DATA FOR PROCESSING:
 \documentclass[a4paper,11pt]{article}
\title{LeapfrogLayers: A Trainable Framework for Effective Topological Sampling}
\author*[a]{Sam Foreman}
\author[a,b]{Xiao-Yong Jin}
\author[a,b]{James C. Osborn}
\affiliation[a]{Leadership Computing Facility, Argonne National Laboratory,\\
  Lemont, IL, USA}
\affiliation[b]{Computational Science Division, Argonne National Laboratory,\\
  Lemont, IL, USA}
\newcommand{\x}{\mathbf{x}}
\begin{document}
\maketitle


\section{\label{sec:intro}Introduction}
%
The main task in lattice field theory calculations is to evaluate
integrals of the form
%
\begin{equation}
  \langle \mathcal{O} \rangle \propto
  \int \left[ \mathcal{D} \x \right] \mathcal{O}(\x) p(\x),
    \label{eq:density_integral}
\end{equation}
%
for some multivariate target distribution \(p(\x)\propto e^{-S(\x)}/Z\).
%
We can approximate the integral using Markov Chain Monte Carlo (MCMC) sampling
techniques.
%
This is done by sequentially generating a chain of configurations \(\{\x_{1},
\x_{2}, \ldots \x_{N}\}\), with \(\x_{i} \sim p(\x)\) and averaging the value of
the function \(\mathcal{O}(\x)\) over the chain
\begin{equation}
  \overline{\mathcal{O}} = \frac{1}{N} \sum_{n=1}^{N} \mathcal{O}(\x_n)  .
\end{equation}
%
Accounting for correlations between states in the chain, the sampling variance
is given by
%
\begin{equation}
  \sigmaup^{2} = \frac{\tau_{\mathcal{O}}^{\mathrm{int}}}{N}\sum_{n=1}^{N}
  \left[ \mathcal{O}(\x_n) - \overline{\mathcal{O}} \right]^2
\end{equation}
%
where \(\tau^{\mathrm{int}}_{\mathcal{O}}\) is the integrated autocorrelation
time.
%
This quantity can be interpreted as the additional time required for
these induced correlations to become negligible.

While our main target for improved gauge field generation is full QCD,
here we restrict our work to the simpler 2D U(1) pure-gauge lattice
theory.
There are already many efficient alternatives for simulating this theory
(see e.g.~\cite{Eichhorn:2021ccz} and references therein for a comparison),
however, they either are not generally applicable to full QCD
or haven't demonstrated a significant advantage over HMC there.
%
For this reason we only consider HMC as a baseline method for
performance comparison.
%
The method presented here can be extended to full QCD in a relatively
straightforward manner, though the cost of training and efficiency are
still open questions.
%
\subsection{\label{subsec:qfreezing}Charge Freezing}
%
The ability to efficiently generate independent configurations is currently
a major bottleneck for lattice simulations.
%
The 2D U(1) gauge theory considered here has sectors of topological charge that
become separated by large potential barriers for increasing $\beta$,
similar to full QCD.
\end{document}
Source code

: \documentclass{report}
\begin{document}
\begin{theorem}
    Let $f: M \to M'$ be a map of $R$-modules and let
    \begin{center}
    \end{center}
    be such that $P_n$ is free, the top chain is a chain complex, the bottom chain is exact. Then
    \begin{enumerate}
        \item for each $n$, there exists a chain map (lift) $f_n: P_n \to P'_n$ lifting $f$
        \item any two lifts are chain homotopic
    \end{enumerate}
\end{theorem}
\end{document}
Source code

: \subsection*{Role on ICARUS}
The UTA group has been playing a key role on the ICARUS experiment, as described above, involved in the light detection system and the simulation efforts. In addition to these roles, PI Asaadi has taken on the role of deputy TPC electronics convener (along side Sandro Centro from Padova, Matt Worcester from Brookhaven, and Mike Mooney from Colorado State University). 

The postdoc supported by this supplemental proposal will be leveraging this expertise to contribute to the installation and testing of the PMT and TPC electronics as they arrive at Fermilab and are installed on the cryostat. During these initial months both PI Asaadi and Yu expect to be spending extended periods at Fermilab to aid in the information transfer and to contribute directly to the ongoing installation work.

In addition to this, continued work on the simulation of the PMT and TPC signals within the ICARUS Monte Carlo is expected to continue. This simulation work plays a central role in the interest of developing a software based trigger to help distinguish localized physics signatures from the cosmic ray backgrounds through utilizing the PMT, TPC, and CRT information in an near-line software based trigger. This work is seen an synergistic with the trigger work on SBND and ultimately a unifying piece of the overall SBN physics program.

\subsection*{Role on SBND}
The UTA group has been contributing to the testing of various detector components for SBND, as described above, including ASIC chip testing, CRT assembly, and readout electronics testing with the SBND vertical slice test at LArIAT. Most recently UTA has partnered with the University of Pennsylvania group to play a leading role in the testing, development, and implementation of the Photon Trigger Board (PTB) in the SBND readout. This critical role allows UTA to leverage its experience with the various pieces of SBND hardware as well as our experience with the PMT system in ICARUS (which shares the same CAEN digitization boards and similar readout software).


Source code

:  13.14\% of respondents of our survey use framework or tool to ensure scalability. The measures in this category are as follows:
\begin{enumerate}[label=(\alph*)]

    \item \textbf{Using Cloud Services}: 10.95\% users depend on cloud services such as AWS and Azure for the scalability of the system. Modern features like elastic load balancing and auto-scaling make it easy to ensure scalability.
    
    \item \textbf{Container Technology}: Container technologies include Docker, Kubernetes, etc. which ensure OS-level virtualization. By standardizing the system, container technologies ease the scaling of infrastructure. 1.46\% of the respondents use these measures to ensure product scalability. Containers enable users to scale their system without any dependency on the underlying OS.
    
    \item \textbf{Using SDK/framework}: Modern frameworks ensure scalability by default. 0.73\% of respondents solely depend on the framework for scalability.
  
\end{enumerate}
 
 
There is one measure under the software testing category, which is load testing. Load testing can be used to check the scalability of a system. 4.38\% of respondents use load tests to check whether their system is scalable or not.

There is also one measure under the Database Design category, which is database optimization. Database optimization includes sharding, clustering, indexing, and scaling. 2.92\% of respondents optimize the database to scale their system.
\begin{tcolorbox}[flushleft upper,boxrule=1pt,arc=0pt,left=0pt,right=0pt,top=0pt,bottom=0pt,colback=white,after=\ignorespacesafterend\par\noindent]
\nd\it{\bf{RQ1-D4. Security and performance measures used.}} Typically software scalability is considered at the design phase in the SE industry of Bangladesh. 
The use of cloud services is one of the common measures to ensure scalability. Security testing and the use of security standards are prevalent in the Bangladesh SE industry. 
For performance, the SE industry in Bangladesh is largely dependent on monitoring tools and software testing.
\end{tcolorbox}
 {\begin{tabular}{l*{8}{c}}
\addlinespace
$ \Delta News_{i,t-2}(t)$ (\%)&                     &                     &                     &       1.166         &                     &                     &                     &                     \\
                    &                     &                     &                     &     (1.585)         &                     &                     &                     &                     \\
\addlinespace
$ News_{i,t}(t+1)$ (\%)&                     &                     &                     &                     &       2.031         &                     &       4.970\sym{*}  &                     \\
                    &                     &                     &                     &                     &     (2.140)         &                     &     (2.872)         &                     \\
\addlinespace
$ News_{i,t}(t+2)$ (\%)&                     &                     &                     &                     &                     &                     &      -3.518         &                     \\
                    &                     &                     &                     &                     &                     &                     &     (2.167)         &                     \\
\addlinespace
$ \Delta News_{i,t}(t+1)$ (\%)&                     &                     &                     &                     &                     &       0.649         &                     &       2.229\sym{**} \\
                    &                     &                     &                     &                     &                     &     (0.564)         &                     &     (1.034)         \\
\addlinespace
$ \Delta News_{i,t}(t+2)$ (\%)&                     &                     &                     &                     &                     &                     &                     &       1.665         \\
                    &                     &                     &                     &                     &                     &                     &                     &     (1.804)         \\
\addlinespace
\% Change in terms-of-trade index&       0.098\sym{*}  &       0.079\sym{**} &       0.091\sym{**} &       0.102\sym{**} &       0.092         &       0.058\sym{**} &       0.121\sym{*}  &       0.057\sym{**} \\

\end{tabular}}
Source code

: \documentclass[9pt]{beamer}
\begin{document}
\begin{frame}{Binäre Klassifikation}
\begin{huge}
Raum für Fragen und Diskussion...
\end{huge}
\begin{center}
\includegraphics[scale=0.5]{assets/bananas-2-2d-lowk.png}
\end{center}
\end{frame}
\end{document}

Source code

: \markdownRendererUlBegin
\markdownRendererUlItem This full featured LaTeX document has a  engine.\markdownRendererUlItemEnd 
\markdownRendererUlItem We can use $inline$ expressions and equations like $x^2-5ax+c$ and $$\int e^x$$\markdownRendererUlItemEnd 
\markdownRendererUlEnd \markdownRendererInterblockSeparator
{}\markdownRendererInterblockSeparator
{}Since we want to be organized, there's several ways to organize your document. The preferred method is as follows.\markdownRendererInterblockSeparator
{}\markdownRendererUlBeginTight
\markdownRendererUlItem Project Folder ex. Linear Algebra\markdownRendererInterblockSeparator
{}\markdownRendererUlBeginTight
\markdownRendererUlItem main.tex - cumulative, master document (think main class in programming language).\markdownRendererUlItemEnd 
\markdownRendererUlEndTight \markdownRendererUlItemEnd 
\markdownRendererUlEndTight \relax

YOUR OBJECTIVE:
Repeat exactly the lines that run from the opening of the listing through the line holding "This quantity can". Leave out everything else.

REPLY TO THE EXERCISE:
 \documentclass[a4paper,11pt]{article}
\title{LeapfrogLayers: A Trainable Framework for Effective Topological Sampling}
\author*[a]{Sam Foreman}
\author[a,b]{Xiao-Yong Jin}
\author[a,b]{James C. Osborn}
\affiliation[a]{Leadership Computing Facility, Argonne National Laboratory,\\
  Lemont, IL, USA}
\affiliation[b]{Computational Science Division, Argonne National Laboratory,\\
  Lemont, IL, USA}
\newcommand{\x}{\mathbf{x}}
\begin{document}
\maketitle


\section{\label{sec:intro}Introduction}
%
The main task in lattice field theory calculations is to evaluate
integrals of the form
%
\begin{equation}
  \langle \mathcal{O} \rangle \propto
  \int \left[ \mathcal{D} \x \right] \mathcal{O}(\x) p(\x),
    \label{eq:density_integral}
\end{equation}
%
for some multivariate target distribution \(p(\x)\propto e^{-S(\x)}/Z\).
%
We can approximate the integral using Markov Chain Monte Carlo (MCMC) sampling
techniques.
%
This is done by sequentially generating a chain of configurations \(\{\x_{1},
\x_{2}, \ldots \x_{N}\}\), with \(\x_{i} \sim p(\x)\) and averaging the value of
the function \(\mathcal{O}(\x)\) over the chain
\begin{equation}
  \overline{\mathcal{O}} = \frac{1}{N} \sum_{n=1}^{N} \mathcal{O}(\x_n)  .
\end{equation}
%
Accounting for correlations between states in the chain, the sampling variance
is given by
%
\begin{equation}
  \sigmaup^{2} = \frac{\tau_{\mathcal{O}}^{\mathrm{int}}}{N}\sum_{n=1}^{N}
  \left[ \mathcal{O}(\x_n) - \overline{\mathcal{O}} \right]^2
\end{equation}
%
where \(\tau^{\mathrm{int}}_{\mathcal{O}}\) is the integrated autocorrelation
time.
%
This quantity can be interpreted as the additional time required for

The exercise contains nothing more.